WHAT YOU ARE ASKED TO DO.
The required result is a copy of each line below in which "torsion" appears.

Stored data
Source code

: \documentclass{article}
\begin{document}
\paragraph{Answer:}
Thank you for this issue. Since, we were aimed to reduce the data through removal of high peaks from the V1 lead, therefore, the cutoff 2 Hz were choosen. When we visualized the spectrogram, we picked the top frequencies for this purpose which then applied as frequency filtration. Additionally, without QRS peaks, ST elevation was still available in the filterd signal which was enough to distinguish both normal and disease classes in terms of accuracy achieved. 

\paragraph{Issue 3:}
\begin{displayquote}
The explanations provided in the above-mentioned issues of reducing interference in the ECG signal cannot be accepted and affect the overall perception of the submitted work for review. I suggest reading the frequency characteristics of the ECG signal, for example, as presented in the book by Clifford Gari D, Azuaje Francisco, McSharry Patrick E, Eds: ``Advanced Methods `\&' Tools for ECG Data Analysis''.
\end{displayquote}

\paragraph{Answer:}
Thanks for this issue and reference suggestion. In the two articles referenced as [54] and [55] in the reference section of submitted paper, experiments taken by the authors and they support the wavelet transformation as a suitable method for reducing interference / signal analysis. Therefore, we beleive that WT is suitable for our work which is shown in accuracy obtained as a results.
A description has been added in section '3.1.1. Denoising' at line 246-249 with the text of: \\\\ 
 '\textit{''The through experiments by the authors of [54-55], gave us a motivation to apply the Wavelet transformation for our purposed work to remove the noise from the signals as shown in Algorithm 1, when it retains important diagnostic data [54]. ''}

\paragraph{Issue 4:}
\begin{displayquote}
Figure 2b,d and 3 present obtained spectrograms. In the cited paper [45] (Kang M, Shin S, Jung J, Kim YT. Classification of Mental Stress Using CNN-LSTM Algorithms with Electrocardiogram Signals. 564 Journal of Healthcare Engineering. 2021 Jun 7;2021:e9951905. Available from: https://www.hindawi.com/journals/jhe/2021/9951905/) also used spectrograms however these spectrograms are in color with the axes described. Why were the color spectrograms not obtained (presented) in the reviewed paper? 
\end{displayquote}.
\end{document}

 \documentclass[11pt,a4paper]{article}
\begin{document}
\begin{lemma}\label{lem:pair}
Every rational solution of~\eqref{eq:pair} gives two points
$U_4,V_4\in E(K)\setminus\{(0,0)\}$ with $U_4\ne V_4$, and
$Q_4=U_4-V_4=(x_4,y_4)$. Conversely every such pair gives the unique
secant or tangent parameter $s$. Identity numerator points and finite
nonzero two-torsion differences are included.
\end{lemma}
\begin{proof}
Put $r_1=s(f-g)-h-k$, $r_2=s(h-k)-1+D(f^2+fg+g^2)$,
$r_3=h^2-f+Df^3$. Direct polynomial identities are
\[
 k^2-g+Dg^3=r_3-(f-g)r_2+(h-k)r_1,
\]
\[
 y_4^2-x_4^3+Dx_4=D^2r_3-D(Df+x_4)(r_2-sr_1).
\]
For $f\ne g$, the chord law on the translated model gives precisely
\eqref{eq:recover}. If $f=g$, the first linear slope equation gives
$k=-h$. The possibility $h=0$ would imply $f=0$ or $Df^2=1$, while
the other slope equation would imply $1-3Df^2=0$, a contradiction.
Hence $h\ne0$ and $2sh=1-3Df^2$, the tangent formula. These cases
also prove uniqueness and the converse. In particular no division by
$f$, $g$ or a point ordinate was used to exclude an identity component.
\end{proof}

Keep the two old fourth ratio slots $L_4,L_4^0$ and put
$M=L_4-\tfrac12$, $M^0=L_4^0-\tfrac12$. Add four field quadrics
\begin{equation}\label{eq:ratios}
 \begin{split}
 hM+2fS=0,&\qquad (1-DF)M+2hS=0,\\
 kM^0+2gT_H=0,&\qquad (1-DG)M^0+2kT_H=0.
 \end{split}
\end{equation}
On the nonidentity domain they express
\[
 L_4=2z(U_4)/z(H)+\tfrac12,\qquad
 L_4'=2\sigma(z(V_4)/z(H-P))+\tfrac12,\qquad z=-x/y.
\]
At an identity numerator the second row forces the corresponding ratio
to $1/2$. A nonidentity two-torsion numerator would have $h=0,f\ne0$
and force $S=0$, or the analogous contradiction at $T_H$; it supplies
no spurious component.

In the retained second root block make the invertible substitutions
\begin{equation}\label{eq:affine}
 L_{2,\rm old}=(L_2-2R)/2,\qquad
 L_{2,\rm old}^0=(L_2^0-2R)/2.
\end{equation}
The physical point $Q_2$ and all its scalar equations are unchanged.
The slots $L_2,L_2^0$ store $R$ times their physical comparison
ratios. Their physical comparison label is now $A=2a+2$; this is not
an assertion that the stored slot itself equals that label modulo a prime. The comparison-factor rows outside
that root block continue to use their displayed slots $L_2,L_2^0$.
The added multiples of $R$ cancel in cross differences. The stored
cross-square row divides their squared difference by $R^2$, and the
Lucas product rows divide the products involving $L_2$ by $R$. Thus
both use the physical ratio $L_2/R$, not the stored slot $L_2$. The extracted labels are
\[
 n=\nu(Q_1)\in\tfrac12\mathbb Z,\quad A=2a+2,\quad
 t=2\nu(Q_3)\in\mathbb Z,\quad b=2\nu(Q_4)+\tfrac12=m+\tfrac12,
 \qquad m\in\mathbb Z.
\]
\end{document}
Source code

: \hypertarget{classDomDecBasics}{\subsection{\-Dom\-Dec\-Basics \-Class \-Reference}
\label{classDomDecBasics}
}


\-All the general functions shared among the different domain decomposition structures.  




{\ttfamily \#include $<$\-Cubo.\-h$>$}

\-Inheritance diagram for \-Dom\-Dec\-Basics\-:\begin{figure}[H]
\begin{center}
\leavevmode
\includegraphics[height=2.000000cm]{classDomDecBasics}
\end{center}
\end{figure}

RESULT BELOW.
nonzero two-torsion differences are included.
to $1/2$. A nonidentity two-torsion numerator would have $h=0,f\ne0$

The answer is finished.